## PyTorch Tutorial

This Jupyter Notebook will cover the PyTorch functions that you will find the most useful in Homework 7

In [1]:
import torch
import numpy as np
import torch.nn as nn
import torch.nn.functional as F
import torch.optim as optim

### Network Layers
The following are neural network layers. In Homework 7, we will be using `nn.Linear`, `nn.Conv2d`, and `nn.MaxPool2d`.

In [2]:
# The module torch.nn contains network layers

# creates a linear layer with 128 input dimensions and 64 output dimensions. 
in_dim, out_dim = 128, 64
linear = nn.Linear(in_dim, out_dim)

# creates a 2d convolutional layer with the following params
in_channels = 4
out_channels = 12
kernel_size = 5
stride = 2
dilation = 2
conv2d = nn.Conv2d(in_channels, out_channels, kernel_size, stride=stride, dilation=dilation)

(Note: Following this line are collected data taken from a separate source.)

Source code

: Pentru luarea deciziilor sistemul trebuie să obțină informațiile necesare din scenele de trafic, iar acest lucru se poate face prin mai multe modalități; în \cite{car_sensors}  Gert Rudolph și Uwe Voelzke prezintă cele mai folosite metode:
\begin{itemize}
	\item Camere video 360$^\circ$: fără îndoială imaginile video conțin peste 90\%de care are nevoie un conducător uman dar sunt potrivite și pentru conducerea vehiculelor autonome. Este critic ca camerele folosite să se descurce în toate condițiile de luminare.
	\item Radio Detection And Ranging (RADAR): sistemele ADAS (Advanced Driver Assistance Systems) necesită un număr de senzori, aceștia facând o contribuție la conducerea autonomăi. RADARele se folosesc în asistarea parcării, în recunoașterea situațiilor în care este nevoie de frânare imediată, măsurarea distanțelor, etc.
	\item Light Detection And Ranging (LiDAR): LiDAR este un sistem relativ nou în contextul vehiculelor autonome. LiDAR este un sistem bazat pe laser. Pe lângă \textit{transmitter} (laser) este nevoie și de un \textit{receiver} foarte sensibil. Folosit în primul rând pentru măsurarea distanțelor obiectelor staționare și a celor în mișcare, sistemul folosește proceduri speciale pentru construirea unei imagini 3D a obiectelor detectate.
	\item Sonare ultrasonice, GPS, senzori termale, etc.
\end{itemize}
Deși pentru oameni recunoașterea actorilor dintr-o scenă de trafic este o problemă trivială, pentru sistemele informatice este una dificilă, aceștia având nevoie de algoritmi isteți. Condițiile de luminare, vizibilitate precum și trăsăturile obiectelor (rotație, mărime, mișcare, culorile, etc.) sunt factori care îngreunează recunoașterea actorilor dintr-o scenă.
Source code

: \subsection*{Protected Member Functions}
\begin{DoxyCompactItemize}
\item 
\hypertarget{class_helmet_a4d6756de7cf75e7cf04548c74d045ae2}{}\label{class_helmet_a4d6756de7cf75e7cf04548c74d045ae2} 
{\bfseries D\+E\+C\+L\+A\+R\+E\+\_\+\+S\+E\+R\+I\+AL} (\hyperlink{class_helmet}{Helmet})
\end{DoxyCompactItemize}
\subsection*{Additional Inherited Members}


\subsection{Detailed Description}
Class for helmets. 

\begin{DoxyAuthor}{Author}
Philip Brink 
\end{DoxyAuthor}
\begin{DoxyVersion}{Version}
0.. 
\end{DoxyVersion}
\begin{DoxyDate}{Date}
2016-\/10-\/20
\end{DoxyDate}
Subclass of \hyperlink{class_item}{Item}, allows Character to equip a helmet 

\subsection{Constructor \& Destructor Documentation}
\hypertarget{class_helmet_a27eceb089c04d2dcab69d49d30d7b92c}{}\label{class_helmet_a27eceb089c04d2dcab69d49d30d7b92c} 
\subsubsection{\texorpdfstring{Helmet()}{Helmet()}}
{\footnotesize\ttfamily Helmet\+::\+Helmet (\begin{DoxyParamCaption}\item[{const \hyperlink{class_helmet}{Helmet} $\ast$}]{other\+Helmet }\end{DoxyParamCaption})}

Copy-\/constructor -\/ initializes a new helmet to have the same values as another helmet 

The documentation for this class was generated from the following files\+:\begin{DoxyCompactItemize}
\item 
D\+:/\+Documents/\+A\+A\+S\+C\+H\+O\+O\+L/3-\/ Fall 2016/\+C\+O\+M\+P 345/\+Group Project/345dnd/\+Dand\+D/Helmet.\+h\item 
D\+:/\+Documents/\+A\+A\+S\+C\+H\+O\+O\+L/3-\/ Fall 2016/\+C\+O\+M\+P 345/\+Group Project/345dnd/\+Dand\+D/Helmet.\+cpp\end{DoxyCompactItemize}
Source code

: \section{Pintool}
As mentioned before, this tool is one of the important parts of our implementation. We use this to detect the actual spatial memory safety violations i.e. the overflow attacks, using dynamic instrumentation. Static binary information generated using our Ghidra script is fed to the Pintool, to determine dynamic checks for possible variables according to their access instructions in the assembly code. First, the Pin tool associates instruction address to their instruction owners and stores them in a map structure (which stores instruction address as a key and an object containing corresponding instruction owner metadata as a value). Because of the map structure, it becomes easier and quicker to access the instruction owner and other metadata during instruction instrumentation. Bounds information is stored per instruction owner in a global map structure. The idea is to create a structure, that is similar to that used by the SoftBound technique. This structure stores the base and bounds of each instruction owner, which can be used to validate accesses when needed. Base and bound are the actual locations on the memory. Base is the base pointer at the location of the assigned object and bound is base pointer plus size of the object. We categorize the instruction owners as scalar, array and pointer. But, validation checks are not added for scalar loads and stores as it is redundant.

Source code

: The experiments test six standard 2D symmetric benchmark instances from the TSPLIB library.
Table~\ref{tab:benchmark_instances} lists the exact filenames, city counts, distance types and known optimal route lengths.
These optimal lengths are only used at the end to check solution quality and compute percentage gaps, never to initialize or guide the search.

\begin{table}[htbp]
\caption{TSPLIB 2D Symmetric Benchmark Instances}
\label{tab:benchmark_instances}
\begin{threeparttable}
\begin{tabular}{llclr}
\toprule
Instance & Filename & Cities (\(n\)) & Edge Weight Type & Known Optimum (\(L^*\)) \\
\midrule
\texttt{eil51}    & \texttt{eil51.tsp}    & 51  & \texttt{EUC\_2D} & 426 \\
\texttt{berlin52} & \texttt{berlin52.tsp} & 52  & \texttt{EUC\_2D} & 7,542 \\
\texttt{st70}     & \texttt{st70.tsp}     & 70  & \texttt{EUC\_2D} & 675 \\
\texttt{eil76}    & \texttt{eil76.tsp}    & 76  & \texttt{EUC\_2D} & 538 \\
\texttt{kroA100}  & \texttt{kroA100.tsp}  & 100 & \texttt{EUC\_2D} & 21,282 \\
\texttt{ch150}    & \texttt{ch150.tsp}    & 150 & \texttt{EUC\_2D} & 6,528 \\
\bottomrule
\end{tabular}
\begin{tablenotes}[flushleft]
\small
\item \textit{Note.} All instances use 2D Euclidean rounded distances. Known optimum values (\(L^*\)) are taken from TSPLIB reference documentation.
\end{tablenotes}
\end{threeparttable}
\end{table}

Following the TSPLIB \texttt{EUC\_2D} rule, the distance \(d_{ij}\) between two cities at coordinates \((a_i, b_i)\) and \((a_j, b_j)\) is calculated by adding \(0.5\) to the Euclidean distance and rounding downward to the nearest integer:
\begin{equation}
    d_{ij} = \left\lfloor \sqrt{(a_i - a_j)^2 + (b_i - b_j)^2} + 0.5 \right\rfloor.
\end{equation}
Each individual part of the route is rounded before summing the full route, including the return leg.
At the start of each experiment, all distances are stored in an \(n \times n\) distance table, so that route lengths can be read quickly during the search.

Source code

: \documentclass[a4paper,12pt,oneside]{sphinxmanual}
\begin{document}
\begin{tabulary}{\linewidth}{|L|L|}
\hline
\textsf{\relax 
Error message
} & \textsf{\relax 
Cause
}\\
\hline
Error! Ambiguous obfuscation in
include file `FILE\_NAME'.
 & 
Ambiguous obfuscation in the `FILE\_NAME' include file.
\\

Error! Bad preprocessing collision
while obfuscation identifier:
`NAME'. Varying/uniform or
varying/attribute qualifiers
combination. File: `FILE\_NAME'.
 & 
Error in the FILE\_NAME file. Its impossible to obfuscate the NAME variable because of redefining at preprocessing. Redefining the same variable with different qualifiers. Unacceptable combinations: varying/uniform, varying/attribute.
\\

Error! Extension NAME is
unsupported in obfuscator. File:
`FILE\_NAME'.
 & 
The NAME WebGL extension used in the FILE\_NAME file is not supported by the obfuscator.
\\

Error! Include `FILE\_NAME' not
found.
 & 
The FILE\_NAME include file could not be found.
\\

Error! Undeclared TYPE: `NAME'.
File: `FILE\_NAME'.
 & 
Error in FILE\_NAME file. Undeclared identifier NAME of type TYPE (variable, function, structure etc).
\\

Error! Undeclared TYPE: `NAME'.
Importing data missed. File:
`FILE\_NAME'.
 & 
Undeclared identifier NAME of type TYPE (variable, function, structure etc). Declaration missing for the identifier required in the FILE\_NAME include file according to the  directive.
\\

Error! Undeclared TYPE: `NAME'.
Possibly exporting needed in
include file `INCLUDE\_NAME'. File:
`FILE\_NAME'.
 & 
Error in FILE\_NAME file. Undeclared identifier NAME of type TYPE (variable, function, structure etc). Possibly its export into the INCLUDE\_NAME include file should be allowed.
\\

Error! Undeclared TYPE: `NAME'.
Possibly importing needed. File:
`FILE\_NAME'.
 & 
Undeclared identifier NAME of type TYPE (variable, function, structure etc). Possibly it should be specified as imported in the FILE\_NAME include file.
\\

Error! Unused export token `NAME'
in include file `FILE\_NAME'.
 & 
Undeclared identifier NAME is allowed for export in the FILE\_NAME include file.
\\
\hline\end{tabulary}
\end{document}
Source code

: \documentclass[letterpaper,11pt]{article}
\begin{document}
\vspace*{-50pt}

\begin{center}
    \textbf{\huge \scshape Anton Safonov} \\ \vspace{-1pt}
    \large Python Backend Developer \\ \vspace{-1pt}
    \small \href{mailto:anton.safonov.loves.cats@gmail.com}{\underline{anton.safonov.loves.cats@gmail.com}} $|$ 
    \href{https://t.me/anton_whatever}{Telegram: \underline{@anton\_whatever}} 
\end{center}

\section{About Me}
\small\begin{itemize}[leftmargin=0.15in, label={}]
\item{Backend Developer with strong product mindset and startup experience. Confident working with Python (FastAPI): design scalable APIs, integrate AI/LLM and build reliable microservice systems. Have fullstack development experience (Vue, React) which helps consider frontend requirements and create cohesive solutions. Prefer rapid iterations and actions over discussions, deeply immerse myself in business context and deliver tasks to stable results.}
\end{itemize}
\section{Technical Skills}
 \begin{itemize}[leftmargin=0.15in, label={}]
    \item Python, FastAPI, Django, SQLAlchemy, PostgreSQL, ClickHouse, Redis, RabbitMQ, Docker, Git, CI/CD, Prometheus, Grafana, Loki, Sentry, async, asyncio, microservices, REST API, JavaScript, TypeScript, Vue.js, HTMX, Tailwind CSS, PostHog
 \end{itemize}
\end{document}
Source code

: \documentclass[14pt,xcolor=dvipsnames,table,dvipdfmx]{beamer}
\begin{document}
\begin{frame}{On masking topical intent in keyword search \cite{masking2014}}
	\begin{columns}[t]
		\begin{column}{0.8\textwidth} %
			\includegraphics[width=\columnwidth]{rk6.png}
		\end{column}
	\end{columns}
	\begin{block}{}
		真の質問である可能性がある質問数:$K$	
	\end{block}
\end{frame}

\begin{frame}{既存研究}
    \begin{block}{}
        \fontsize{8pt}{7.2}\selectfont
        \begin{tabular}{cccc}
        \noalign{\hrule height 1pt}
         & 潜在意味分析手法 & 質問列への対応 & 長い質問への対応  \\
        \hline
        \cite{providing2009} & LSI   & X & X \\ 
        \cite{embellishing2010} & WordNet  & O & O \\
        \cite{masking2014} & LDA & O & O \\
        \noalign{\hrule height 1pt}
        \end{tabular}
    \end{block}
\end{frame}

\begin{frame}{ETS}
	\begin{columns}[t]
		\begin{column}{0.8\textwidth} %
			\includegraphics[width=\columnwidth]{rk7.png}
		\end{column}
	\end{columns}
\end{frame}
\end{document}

# creates a max pool layer
kernel_size = 5
max_pool  = nn.MaxPool2d(kernel_size=kernel_size)

Convolutional layers can get pretty complex, you can find some information about some of the params here:

https://github.com/vdumoulin/conv_arithmetic/blob/master/README.md

In [3]:
# You can chain layers together using nn.Sequential
seq_layer = nn.Sequential(
    nn.Linear(128, 64),
    nn.ReLU(),
    nn.Linear(64, 32),
    nn.ReLU(),
    nn.Linear(32, 2),
    nn.Sigmoid()
)

### Activation Functions

Activation functions are also from Module `torch.nn`

In [4]:
# Rectified Linear Unit (ReLU)
relu = nn.ReLU()

# Sigmoid
sig = nn.Sigmoid()

## Using Layers and Activation functions

In [5]:
# After initializing a layer or activation function, you can pass input to it simply by using __call__()
# This is true for all classes that implement nn.Module

# Create 30 samples with dimension 128
x = torch.rand(30, 128)
out = linear(x)
out = relu(out)
out.shape

torch.Size([30, 64])

In [6]:
seq_out = seq_layer(x)
seq_out.shape

torch.Size([30, 2])

### Loss function
We will only be using Cross Entropy loss function for this homework. 

In [7]:
pred = out
targets = torch.randint(0, 64, (30,))

# For Cross Entropy, the predicted classes are the one-hot encoded in pred. 
# And targets[i] is the target for feature row i

# You can run cross entropy in two ways
loss_func = nn.CrossEntropyLoss()
loss = loss_func(pred, targets)
print(loss)
# or
loss = F.cross_entropy(pred, targets)
print(loss)

tensor(4.2204, grad_fn=<NllLossBackward>)
tensor(4.2204, grad_fn=<NllLossBackward>)


### Optimizer

The optimizer updates the parameters of a network

In [8]:
# Initialize SGD Optimizer to update the parameters of a linear layer with learning rate of .001
optimizer = optim.SGD(linear.parameters(), lr=.001)

# To update the gradients of the optimizer, after taking calculating the loss
loss.backward()
# To update the parameters according to a gradient
optimizer.step()
# To reset gradients
optimizer.zero_grad()

### Other useful functions

In [9]:
# torch.tensor.numpy
# Convert tensor to numpy array
np_x = x.numpy()

# For tensors involved with gradient descent, such as network parameters or network outputs, 
# you will need to do .detach() first
np_out = out.detach().numpy()

# Convert numpy to torch
ones = np.ones(100)
ones = torch.tensor(ones)

In [10]:
# torch.rand
# random floats from 0 to 1 with shape (a, b, c)
a = 5
b = 10
c = 30
r = torch.rand(5, 10, 30)

# torch.randint
# random integers from 0 to n-1 with shape (a, b, c)
n = 100
ri = torch.randint(100, (a, b, c))

In [11]:
# torch.tensor.flatten
# Flatten a n-D tensor
r = torch.rand(100, 100)
print(r.shape)
r = r.flatten()
print(r.shape)

torch.Size([100, 100])
torch.Size([10000])


In [14]:
# torch.tensor.permute
# Rerange the axes of a tensor
# For example, this transforms a tensor with shape (4, 2, 1) to (1, 4, 2)
x = torch.zeros(4, 2, 1)
print(x.shape)
permute_x = x.permute(2, 0, 1)
print(permute_x.shape)

torch.Size([4, 2, 1])
torch.Size([1, 4, 2])